Fighting the Drug War at Homeland Security

The drug war, declared by President Richard Nixon in 1971, is a prohibition campaign that began in the United States and has since spread around the globe, often with U.S. assistance and under U.S. direction. It started more as a backlash movement against the spread of recreational drugs by America’s youth in the 1960s, when the use of marijuana and hallucinogens became associated with the protest movement against the Vietnam War and against the dominant culture.

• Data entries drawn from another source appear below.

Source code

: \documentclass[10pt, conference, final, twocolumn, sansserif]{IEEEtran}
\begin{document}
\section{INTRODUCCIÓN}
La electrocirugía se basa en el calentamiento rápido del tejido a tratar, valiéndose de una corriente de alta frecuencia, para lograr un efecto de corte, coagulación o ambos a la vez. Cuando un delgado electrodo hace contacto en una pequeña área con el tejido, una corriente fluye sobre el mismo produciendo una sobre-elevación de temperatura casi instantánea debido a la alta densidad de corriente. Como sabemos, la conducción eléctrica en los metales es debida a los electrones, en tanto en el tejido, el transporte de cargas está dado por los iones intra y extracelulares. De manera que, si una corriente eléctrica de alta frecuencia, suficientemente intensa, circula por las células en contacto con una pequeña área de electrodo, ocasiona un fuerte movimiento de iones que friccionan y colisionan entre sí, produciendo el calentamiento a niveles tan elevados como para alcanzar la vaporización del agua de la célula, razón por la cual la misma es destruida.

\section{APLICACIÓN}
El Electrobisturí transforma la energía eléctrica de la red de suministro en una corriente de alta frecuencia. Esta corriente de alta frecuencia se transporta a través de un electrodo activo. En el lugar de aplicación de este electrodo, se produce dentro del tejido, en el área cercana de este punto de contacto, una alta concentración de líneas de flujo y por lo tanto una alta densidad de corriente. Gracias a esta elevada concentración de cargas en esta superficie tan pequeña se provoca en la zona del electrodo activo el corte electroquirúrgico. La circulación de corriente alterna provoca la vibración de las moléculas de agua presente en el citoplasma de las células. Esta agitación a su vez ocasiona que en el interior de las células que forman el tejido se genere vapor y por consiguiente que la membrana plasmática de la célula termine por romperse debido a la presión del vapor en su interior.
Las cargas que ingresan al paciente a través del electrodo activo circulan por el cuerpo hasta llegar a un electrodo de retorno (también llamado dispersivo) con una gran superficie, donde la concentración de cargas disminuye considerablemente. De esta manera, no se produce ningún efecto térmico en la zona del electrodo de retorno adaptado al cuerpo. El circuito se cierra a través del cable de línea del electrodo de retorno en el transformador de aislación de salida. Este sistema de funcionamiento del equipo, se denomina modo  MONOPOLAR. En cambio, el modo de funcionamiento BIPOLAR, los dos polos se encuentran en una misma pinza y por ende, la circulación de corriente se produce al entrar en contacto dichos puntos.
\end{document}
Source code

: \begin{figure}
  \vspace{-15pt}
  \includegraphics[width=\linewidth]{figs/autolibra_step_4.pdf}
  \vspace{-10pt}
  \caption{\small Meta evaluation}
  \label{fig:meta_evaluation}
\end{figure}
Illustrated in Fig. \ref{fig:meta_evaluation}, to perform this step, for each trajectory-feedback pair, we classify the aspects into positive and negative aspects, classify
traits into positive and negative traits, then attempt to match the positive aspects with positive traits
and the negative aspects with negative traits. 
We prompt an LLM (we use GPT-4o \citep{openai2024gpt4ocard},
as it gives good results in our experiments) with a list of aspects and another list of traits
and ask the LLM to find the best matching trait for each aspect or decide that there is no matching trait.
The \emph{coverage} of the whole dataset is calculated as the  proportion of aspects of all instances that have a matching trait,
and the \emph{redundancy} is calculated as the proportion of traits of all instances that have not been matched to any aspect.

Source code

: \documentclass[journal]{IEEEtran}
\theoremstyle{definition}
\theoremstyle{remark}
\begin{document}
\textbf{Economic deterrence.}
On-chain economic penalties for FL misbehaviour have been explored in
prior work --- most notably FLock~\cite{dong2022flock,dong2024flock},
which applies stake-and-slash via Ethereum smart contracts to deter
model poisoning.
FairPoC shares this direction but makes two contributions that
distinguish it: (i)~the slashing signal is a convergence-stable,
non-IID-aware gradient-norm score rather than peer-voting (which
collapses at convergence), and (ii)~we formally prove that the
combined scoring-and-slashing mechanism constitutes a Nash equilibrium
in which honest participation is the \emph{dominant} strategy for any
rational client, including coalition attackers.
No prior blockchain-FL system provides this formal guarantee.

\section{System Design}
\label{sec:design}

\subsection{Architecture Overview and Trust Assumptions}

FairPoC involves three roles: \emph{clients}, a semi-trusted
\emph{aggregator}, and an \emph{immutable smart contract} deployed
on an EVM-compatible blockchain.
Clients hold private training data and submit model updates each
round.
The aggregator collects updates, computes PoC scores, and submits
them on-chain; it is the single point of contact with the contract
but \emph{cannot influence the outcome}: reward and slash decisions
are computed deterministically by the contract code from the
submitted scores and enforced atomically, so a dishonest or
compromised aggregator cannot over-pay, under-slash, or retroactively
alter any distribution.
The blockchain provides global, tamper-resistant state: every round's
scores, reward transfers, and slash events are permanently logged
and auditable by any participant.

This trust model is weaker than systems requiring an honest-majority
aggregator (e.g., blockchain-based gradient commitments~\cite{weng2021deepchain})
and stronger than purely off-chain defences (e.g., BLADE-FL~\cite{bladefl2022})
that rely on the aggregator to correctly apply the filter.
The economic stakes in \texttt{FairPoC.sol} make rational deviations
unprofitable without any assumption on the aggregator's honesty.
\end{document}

At first, the drug war was largely regarded as a war on the home front, although what may be regarded as one of the opening forays of the soon to-be-declared war was Operation Intercept, a short-lived initiative to search all northbound traffic from Mexico to intercept the inflow of marijuana. Over the past four decades the drug war has become a global war fought by the United States to eradicate drug production and to interdict narcotics shipments. The initial primary focus on treatment, especially for heroin addiction, quickly gave way to the prevailing focus on suppression and imprisonment.

As the U.S.-supported drug war in Mexico rages, rising concern that the related violence may spill over the border has led to new calls to reinforce border security. Although expressing concerns about militarizing the border, the Obama administration is responding by beefing up the presence of ICE, CBP, Drug Enforcement Administration (DEA), and other federal agencies along the embattled southwestern border. At the same time, the Obama administration has restated its strong support for Mexican President Felipe Calderon’s decision to deploy the army to fight the drug war, and for the Merida Initiative, which provides U.S. military support for that “war.”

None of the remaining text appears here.